Dependency management

Questions

Do you expect your code to work in one year? Five? What if it uses numpy or tensorflow or random-github-package ?
How can my collaborators get the same results as me? What about future me?
How can my collaborators easily install my codes with all the necessary dependencies?
How can I make it easy for my colleagues to reproduce my results?
How can I work on two (or more) projects with different and conflicting dependencies?

Objectives

Learn how to record dependencies
Be able to communicate the dependencies as part of a report/thesis/publication
Learn how to use isolated environments for different projects
Simplify the use and reuse of scripts and projects

How do you track dependencies of your project?

Dependency: Reliance on a external component. In this case, a separately installed software package such as numpy.

Exercises 1

Dependencies-1: Discuss dependency management (5 min)
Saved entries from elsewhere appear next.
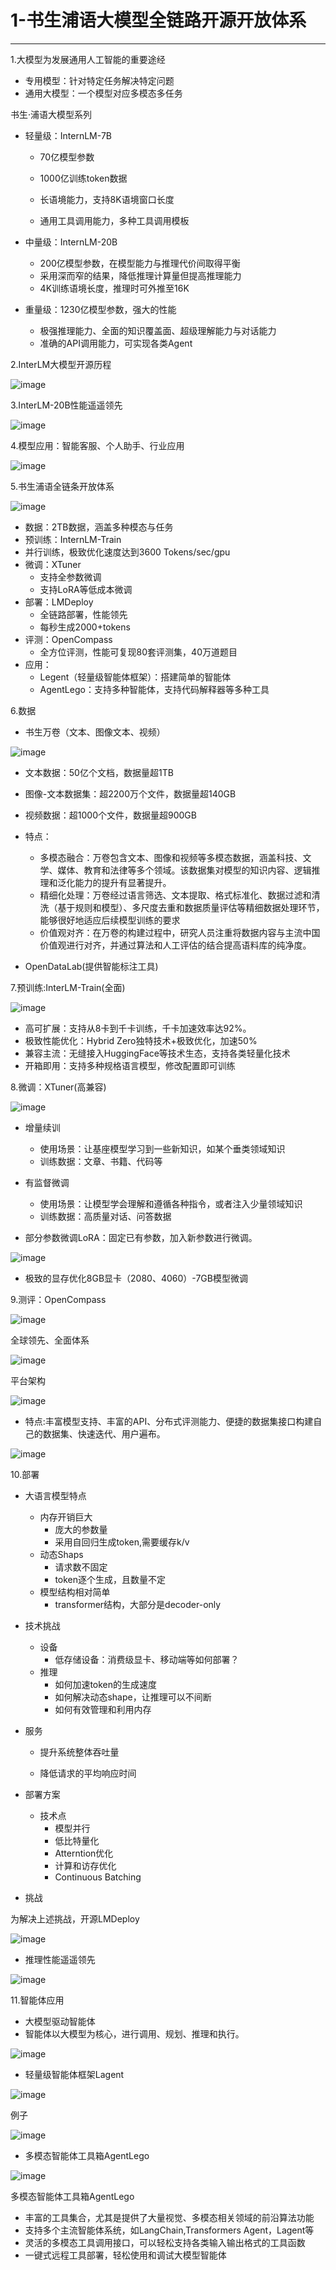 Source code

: # 1-书生浦语大模型全链路开源开放体系

---

 1.大模型为发展通用人工智能的重要途经

- 专用模型：针对特定任务解决特定问题
- 通用大模型：一个模型对应多模态多任务

书生·浦语大模型系列

- 轻量级：InternLM-7B

  - 70亿模型参数

  - 1000亿训练token数据

  - 长语境能力，支持8K语境窗口长度

  - 通用工具调用能力，多种工具调用模板

- 中量级：InternLM-20B
  - 200亿模型参数，在模型能力与推理代价间取得平衡    
  - 采用深而窄的结果，降低推理计算量但提高推理能力
  - 4K训练语境长度，推理时可外推至16K
- 重量级：1230亿模型参数，强大的性能
    - 极强推理能力、全面的知识覆盖面、超级理解能力与对话能力
    - 准确的API调用能力，可实现各类Agent

2.InterLM大模型开源历程

![image](https://github.com/isLinXu/llm-notes/assets/59380685/a37610b9-7b69-4fc7-ac57-1f633cd6d672)


3.InterLM-20B性能遥遥领先

![image](https://github.com/isLinXu/llm-notes/assets/59380685/6963efd4-b744-41d3-9c3e-f3582162e90a)


4.模型应用：智能客服、个人助手、行业应用

![image](https://github.com/isLinXu/llm-notes/assets/59380685/35c8e8ed-7942-4e9c-85ec-2becf1463e38)


5.书生浦语全链条开放体系

![image](https://github.com/isLinXu/llm-notes/assets/59380685/783f2942-5ca2-4550-b5f2-60ef4f1b90d5)

- 数据：2TB数据，涵盖多种模态与任务
- 预训练：InternLM-Train
- 并行训练，极致优化速度达到3600 Tokens/sec/gpu
- 微调：XTuner
  - 支持全参数微调
  - 支持LoRA等低成本微调
- 部署：LMDeploy
  - 全链路部署，性能领先
  - 每秒生成2000+tokens     
- 评测：OpenCompass
  - 全方位评测，性能可复现80套评测集，40万道题目
- 应用：
  - Legent（轻量级智能体框架）：搭建简单的智能体
  - AgentLego：支持多种智能体，支持代码解释器等多种工具

6.数据

- 书生万卷（文本、图像文本、视频）

![image](https://github.com/isLinXu/llm-notes/assets/59380685/930e7b51-1ed3-4caf-ad97-0401b953a5c9)

- 文本数据：50亿个文档，数据量超1TB
- 图像-文本数据集：超2200万个文件，数据量超140GB
- 视频数据：超1000个文件，数据量超900GB
- 特点：
  - 多模态融合：万卷包含文本、图像和视频等多模态数据，涵盖科技、文学、媒体、教育和法律等多个领域。该数据集对模型的知识内容、逻辑推理和泛化能力的提升有显著提升。
  - 精细化处理：万卷经过语言筛选、文本提取、格式标准化、数据过滤和清洗（基于规则和模型）、多尺度去重和数据质量评估等精细数据处理环节，能够很好地适应后续模型训练的要求
  - 价值观对齐：在万卷的构建过程中，研究人员注重将数据内容与主流中国价值观进行对齐，并通过算法和人工评估的结合提高语料库的纯净度。

 - OpenDataLab(提供智能标注工具)

7.预训练:InterLM-Train(全面)

![image](https://github.com/isLinXu/llm-notes/assets/59380685/2952175a-5f6b-4022-b175-e48f2cbf9406)

- 高可扩展：支持从8卡到千卡训练，千卡加速效率达92%。
- 极致性能优化：Hybrid Zero独特技术+极致优化，加速50%
- 兼容主流：无缝接入HuggingFace等技术生态，支持各类轻量化技术
- 开箱即用：支持多种规格语言模型，修改配置即可训练

8.微调：XTuner(高兼容)

![image](https://github.com/isLinXu/llm-notes/assets/59380685/473af8fd-a5dc-410e-a0d2-9c6f5e0bfbb6)

- 增量续训
  - 使用场景：让基座模型学习到一些新知识，如某个垂类领域知识
  - 训练数据：文章、书籍、代码等
- 有监督微调
  - 使用场景：让模型学会理解和遵循各种指令，或者注入少量领域知识
  - 训练数据：高质量对话、问答数据

- 部分参数微调LoRA：固定已有参数，加入新参数进行微调。

![image](https://github.com/isLinXu/llm-notes/assets/59380685/2ea5e763-5b1f-4961-be0c-c00d135c65f5)

- 极致的显存优化8GB显卡（2080、4060）-7GB模型微调

9.测评：OpenCompass

![image](https://github.com/isLinXu/llm-notes/assets/59380685/428e7d31-54e8-472d-9da1-341bb8a11f62)


全球领先、全面体系

![image](https://github.com/isLinXu/llm-notes/assets/59380685/eaae2d8e-4487-4e8c-b7ac-99230f1fe681)

平台架构

![image](https://github.com/isLinXu/llm-notes/assets/59380685/bdada714-9907-4080-8250-59b4444dcc63)

- 特点:丰富模型支持、丰富的API、分布式评测能力、便捷的数据集接口构建自己的数据集、快速迭代、用户遍布。

![image](https://github.com/isLinXu/llm-notes/assets/59380685/1ae57f93-9744-4d21-889d-c121c81fcac1)

10.部署

- 大语言模型特点
  - 内存开销巨大
    - 庞大的参数量
    - 采用自回归生成token,需要缓存k/v
  - 动态Shaps
    - 请求数不固定
    - token逐个生成，且数量不定
  - 模型结构相对简单
    - transformer结构，大部分是decoder-only
  
- 技术挑战
  - 设备
    - 低存储设备：消费级显卡、移动端等如何部署？
  - 推理
    - 如何加速token的生成速度
    - 如何解决动态shape，让推理可以不间断
    - 如何有效管理和利用内存     
  
- 服务

  - 提升系统整体吞吐量

  - 降低请求的平均响应时间

- 部署方案
    - 技术点
      - 模型并行
      - 低比特量化
      - Atterntion优化
      - 计算和访存优化
      - Continuous Batching

- 挑战

为解决上述挑战，开源LMDeploy

![image](https://github.com/isLinXu/llm-notes/assets/59380685/5df7709e-eff5-464b-9c90-cafbfef24dc8)

- 推理性能遥遥领先

![image](https://github.com/isLinXu/llm-notes/assets/59380685/b159f4c2-863c-4017-9446-ee478ae16666)


11.智能体应用

- 大模型驱动智能体
- 智能体以大模型为核心，进行调用、规划、推理和执行。

![image](https://github.com/isLinXu/llm-notes/assets/59380685/2bcf1946-5ebe-4004-8645-0027c174ba03)

- 轻量级智能体框架Lagent

![image](https://github.com/isLinXu/llm-notes/assets/59380685/6f88eab9-7105-42a8-b6ae-0624ae309b05)

例子

![image](https://github.com/isLinXu/llm-notes/assets/59380685/108c60c8-1fd2-4337-92aa-dc98c6073ac9)


- 多模态智能体工具箱AgentLego

![image](https://github.com/isLinXu/llm-notes/assets/59380685/fa8ace9f-3614-4eeb-bff1-2e488b1550c1)

多模态智能体工具箱AgentLego

- 丰富的工具集合，尤其是提供了大量视觉、多模态相关领域的前沿算法功能
- 支持多个主流智能体系统，如LangChain,Transformers Agent，Lagent等
- 灵活的多模态工具调用接口，可以轻松支持各类输入输出格式的工具函数
- 一键式远程工具部署，轻松使用和调试大模型智能体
Please discuss and answer via collaborative document the following questions:

How do you install Python packages (libraries) that you use in your work? From PyPI using pip? From other places using pip? Using conda?
How do you track/record the dependencies? Do you write them into a file or README? Into requirements.txt or environment.yml?
If you track dependencies in a file, why do you do this?
Have you ever experienced that a project needed a different version of a Python library than the one on your computer? If yes, how did you solve it?

PyPI (The Python Package Index) and (Ana)conda

PyPI (The Python Package Index) and Conda are popular packaging/dependency management tools.
When you run pip install you typically install from PyPI but you can also pip install from a GitHub repository and similar.
When you run conda install you typically install from Anaconda Cloud where there are conda channels maintained by Anaconda Inc. and by various communities.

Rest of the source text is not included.